--- START ---

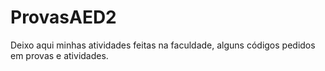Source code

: # ProvasAED2
Deixo aqui minhas atividades feitas na faculdade, alguns códigos pedidos em provas e atividades.
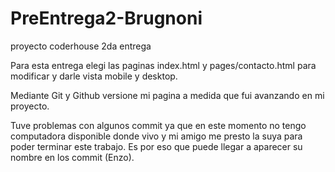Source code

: # PreEntrega2-Brugnoni
proyecto coderhouse 2da entrega

Para esta entrega elegi las paginas index.html y pages/contacto.html para modificar y darle vista mobile y desktop.

Mediante Git y Github versione mi pagina a medida que fui avanzando en mi proyecto.

Tuve problemas con algunos commit ya que en este momento no tengo computadora disponible donde vivo y mi amigo me presto la suya para poder terminar este trabajo.
Es por eso que puede llegar a aparecer su nombre en los commit (Enzo).
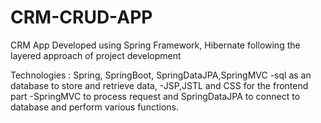 # CRM-CRUD-APP
CRM App Developed using Spring Framework, Hibernate following the layered approach of project development

Technologies : Spring, SpringBoot, SpringDataJPA,SpringMVC
-sql as an database to store and retrieve data,
-JSP,JSTL and CSS for the frontend part
-SpringMVC to process request and SpringDataJPA to connect to database and perform various functions.
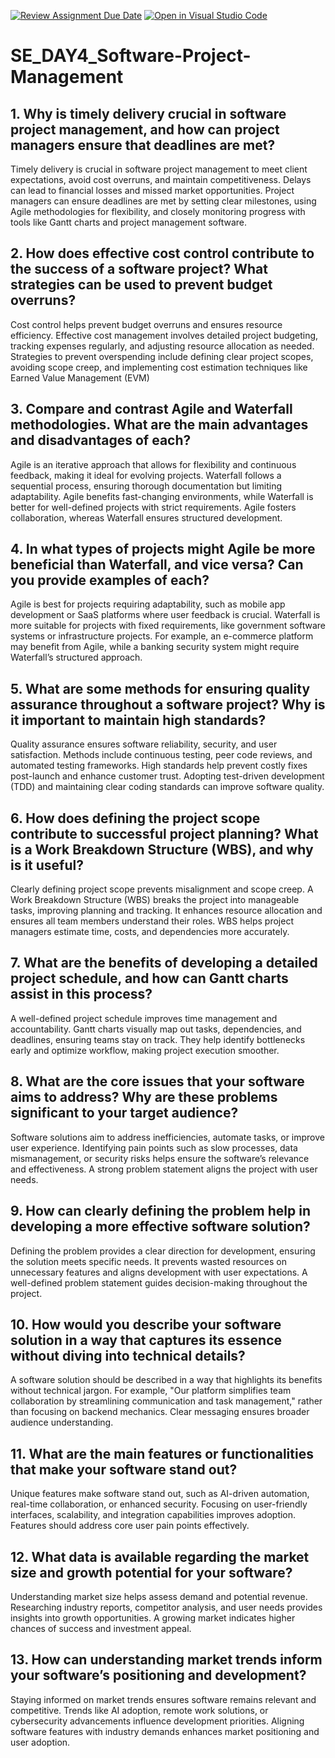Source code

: [![Review Assignment Due Date](https://classroom.github.com/assets/deadline-readme-button-22041afd0340ce965d47ae6ef1cefeee28c7c493a6346c4f15d667ab976d596c.svg)](https://classroom.github.com/a/9pw6JKcu)
[![Open in Visual Studio Code](https://classroom.github.com/assets/open-in-vscode-2e0aaae1b6195c2367325f4f02e2d04e9abb55f0b24a779b69b11b9e10269abc.svg)](https://classroom.github.com/online_ide?assignment_repo_id=18486015&assignment_repo_type=AssignmentRepo)
# SE_DAY4_Software-Project-Management
## 1. Why is timely delivery crucial in software project management, and how can project managers ensure that deadlines are met?
Timely delivery is crucial in software project management to meet client expectations, avoid cost overruns, and maintain competitiveness. Delays can lead to financial losses and missed market opportunities. Project managers can ensure deadlines are met by setting clear milestones, using Agile methodologies for flexibility, and closely monitoring progress with tools like Gantt charts and project management software.

## 2. How does effective cost control contribute to the success of a software project? What strategies can be used to prevent budget overruns?
Cost control helps prevent budget overruns and ensures resource efficiency. Effective cost management involves detailed project budgeting, tracking expenses regularly, and adjusting resource allocation as needed. Strategies to prevent overspending include defining clear project scopes, avoiding scope creep, and implementing cost estimation techniques like Earned Value Management (EVM)

## 3. Compare and contrast Agile and Waterfall methodologies. What are the main advantages and disadvantages of each?
Agile is an iterative approach that allows for flexibility and continuous feedback, making it ideal for evolving projects. Waterfall follows a sequential process, ensuring thorough documentation but limiting adaptability. Agile benefits fast-changing environments, while Waterfall is better for well-defined projects with strict requirements. Agile fosters collaboration, whereas Waterfall ensures structured development.

## 4. In what types of projects might Agile be more beneficial than Waterfall, and vice versa? Can you provide examples of each?
Agile is best for projects requiring adaptability, such as mobile app development or SaaS platforms where user feedback is crucial. Waterfall is more suitable for projects with fixed requirements, like government software systems or infrastructure projects. For example, an e-commerce platform may benefit from Agile, while a banking security system might require Waterfall’s structured approach.

## 5. What are some methods for ensuring quality assurance throughout a software project? Why is it important to maintain high standards?
Quality assurance ensures software reliability, security, and user satisfaction. Methods include continuous testing, peer code reviews, and automated testing frameworks. High standards help prevent costly fixes post-launch and enhance customer trust. Adopting test-driven development (TDD) and maintaining clear coding standards can improve software quality.

## 6. How does defining the project scope contribute to successful project planning? What is a Work Breakdown Structure (WBS), and why is it useful?
Clearly defining project scope prevents misalignment and scope creep. A Work Breakdown Structure (WBS) breaks the project into manageable tasks, improving planning and tracking. It enhances resource allocation and ensures all team members understand their roles. WBS helps project managers estimate time, costs, and dependencies more accurately.

## 7. What are the benefits of developing a detailed project schedule, and how can Gantt charts assist in this process?
A well-defined project schedule improves time management and accountability. Gantt charts visually map out tasks, dependencies, and deadlines, ensuring teams stay on track. They help identify bottlenecks early and optimize workflow, making project execution smoother.

## 8. What are the core issues that your software aims to address? Why are these problems significant to your target audience?
Software solutions aim to address inefficiencies, automate tasks, or improve user experience. Identifying pain points such as slow processes, data mismanagement, or security risks helps ensure the software’s relevance and effectiveness. A strong problem statement aligns the project with user needs.

## 9. How can clearly defining the problem help in developing a more effective software solution?
Defining the problem provides a clear direction for development, ensuring the solution meets specific needs. It prevents wasted resources on unnecessary features and aligns development with user expectations. A well-defined problem statement guides decision-making throughout the project.

## 10. How would you describe your software solution in a way that captures its essence without diving into technical details?
A software solution should be described in a way that highlights its benefits without technical jargon. For example, "Our platform simplifies team collaboration by streamlining communication and task management," rather than focusing on backend mechanics. Clear messaging ensures broader audience understanding.

## 11. What are the main features or functionalities that make your software stand out?
Unique features make software stand out, such as AI-driven automation, real-time collaboration, or enhanced security. Focusing on user-friendly interfaces, scalability, and integration capabilities improves adoption. Features should address core user pain points effectively.

## 12. What data is available regarding the market size and growth potential for your software?
Understanding market size helps assess demand and potential revenue. Researching industry reports, competitor analysis, and user needs provides insights into growth opportunities. A growing market indicates higher chances of success and investment appeal.

## 13. How can understanding market trends inform your software’s positioning and development?
Staying informed on market trends ensures software remains relevant and competitive. Trends like AI adoption, remote work solutions, or cybersecurity advancements influence development priorities. Aligning software features with industry demands enhances market positioning and user adoption.

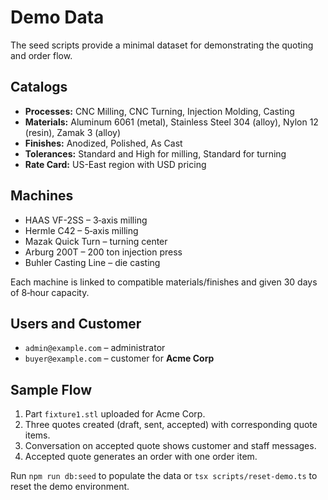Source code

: # Demo Data

The seed scripts provide a minimal dataset for demonstrating the quoting and order flow.

## Catalogs
- **Processes:** CNC Milling, CNC Turning, Injection Molding, Casting
- **Materials:** Aluminum 6061 (metal), Stainless Steel 304 (alloy), Nylon 12 (resin), Zamak 3 (alloy)
- **Finishes:** Anodized, Polished, As Cast
- **Tolerances:** Standard and High for milling, Standard for turning
- **Rate Card:** US-East region with USD pricing

## Machines
- HAAS VF-2SS – 3‑axis milling
- Hermle C42 – 5‑axis milling
- Mazak Quick Turn – turning center
- Arburg 200T – 200 ton injection press
- Buhler Casting Line – die casting

Each machine is linked to compatible materials/finishes and given 30 days of 8‑hour capacity.

## Users and Customer
- `admin@example.com` – administrator
- `buyer@example.com` – customer for **Acme Corp**

## Sample Flow
1. Part `fixture1.stl` uploaded for Acme Corp.
2. Three quotes created (draft, sent, accepted) with corresponding quote items.
3. Conversation on accepted quote shows customer and staff messages.
4. Accepted quote generates an order with one order item.

Run `npm run db:seed` to populate the data or `tsx scripts/reset-demo.ts` to reset the demo environment.
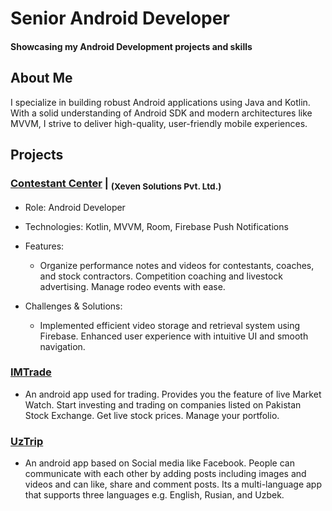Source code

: # Senior Android Developer

#### Showcasing my Android Development projects and skills

## About Me
I specialize in building robust Android applications using Java and Kotlin. With a solid understanding of Android SDK and modern architectures like MVVM, I strive to deliver high-quality, user-friendly mobile experiences.

## Projects

### [Contestant Center](https://play.google.com/store/apps/details?id=com.oboIdeas.contestant) | <sub>(Xeven Solutions Pvt. Ltd.)</sub>
- Role: Android Developer

- Technologies: Kotlin, MVVM, Room, Firebase Push Notifications

- Features:
  - Organize performance notes and videos for contestants, coaches, and stock contractors. Competition coaching and livestock advertising. Manage rodeo events with ease.
- Challenges & Solutions:
  - Implemented efficient video storage and retrieval system using Firebase. Enhanced user experience with intuitive UI and smooth navigation.


### [IMTrade](https://play.google.com/store/apps/details?id=com.microlinks.IMTrade)
- An android app used for trading. Provides you the feature of live Market Watch. Start investing and trading on companies listed on Pakistan Stock Exchange. Get live stock prices. Manage your portfolio.

### [UzTrip](https://play.google.com/store/apps/details?id=com.uztrip.application)
- An android app based on Social media like Facebook. People can communicate with each other by adding posts including images and videos and can like, share and comment posts. Its a multi-language app that supports three languages e.g. English, Rusian, and Uzbek.
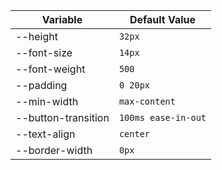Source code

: | Variable            | Default Value       |
| ------------------- | ------------------- |
| --height            | `32px`              |
| --font-size         | `14px`              |
| --font-weight       | `500`               |
| --padding           | `0 20px`            |
| --min-width         | `max-content`       |
| --button-transition | `100ms ease-in-out` |
| --text-align        | `center`            |
| --border-width      | `0px`               |
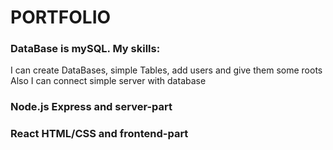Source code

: # PORTFOLIO

### DataBase is mySQL. My skills:
I can create DataBases, simple Tables, add users and give them some roots
Also I can connect simple server with database

### Node.js Express and server-part

### React HTML/CSS and frontend-part

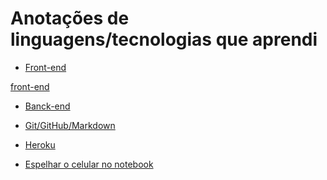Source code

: # Anotações de linguagens/tecnologias que aprendi

<!-- <a href = '' target='_blank' rel='noopener noreferrer'></a> -->

* <a href = 'https://1drv.ms/w/s!AmXb2R72EeyLk019LH9yw5KrojG_?e=dsuyAE' target='_blank' rel='noopener noreferrer'>Front-end</a>

[front-end](https://1drv.ms/w/s!AmXb2R72EeyLk019LH9yw5KrojG_?e=dsuyAE)

* <a href = 'https://1drv.ms/w/s!AmXb2R72EeyLs2sQVnGVtYIFjlC7?e=sdZGHa' target='_blank' rel='noopener noreferrer'>Banck-end</a>

* <a href = 'https://1drv.ms/w/s!AmXb2R72EeyLk3wkpZGhEcPbOqEV?e=33nRf8' target='_blank' rel='noopener noreferrer'>Git/GitHub/Markdown</a>

* <a href = 'https://1drv.ms/w/s!AmXb2R72EeyLtgdx_JEIm_MBWgfW?e=gLLorf' target='_blank' rel='noopener noreferrer'>Heroku</a>

* <a href = 'https://1drv.ms/w/s!AmXb2R72EeyLsiZ2Kh5Y6cnYNAxe?e=R8Ekoc' target='_blank' rel='noopener noreferrer'>Espelhar o celular no notebook</a>
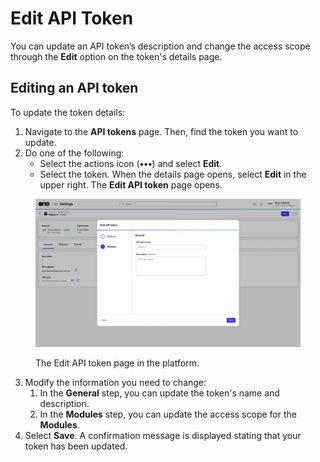 # Edit API Token

You can update an API token’s description and change the access scope through the **Edit** option on the token's details page.

## Editing an API token

To update the token details:

1. Navigate to the **API tokens** page. Then, find the token you want to update.&#x20;
2. Do one of the following:
   * Select the actions icon (**•••**) and select **Edit**.
   * Select the token. When the details page opens, select **Edit** in the upper right. The **Edit API token** page opens.&#x20;

<div data-with-frame="true"><figure><img src="../../../.gitbook/assets/EditToken.png" alt=""><figcaption><p>The Edit API token page in the platform.</p></figcaption></figure></div>

3. Modify the information you need to change:
   1. In the **General** step, you can update the token's name and description.
   2. In the **Modules** step, you can update the access scope for the **Modules**.
4. Select **Save**. A confirmation message is displayed stating that your token has been updated.&#x20;
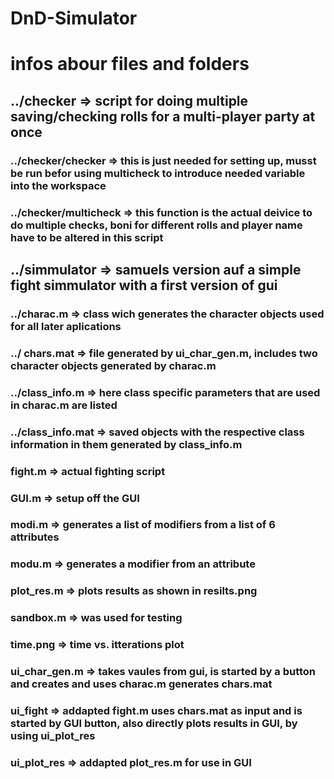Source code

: # DnD-Simulator
# infos abour files and folders

## ../checker => script for doing multiple saving/checking rolls for a multi-player party at once
### ../checker/checker => this is just needed for setting up, musst be run befor using multicheck to introduce needed variable into the workspace
### ../checker/multicheck => this function is the actual deivice to do multiple checks, boni for different rolls and player name have to be altered in this script


## ../simmulator => samuels version auf a simple fight simmulator with a first version of gui
### ../charac.m => class wich generates the character objects used for all later aplications
### ../ chars.mat => file generated by ui_char_gen.m, includes two character objects generated by charac.m
### ../class_info.m => here class specific parameters that are used in charac.m are listed
### ../class_info.mat => saved objects  with the respective class information in them generated by class_info.m
### fight.m => actual fighting script
### GUI.m => setup off the GUI
### modi.m => generates a list of modifiers from a list of 6 attributes
### modu.m => generates a modifier from an attribute
### plot_res.m => plots results as shown in resilts.png
### sandbox.m => was used for testing 
### time.png => time vs. itterations plot
### ui_char_gen.m => takes vaules from gui, is started by a button and creates and uses charac.m generates chars.mat
### ui_fight => addapted fight.m uses chars.mat as input and is started by GUI button, also directly plots results in GUI, by using ui_plot_res
### ui_plot_res => addapted plot_res.m for use in GUI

--- END ---

◆ TASK DETAILS
Copy the lines of the data above exactly as written, beginning with the line containing "## ../simmulator =>" and ending with the line containing "### ../ chars.mat", and leave out all other lines.

◆ SOLUTION FOR THIS EXERCISE
## ../simmulator => samuels version auf a simple fight simmulator with a first version of gui
### ../charac.m => class wich generates the character objects used for all later aplications
### ../ chars.mat => file generated by ui_char_gen.m, includes two character objects generated by charac.m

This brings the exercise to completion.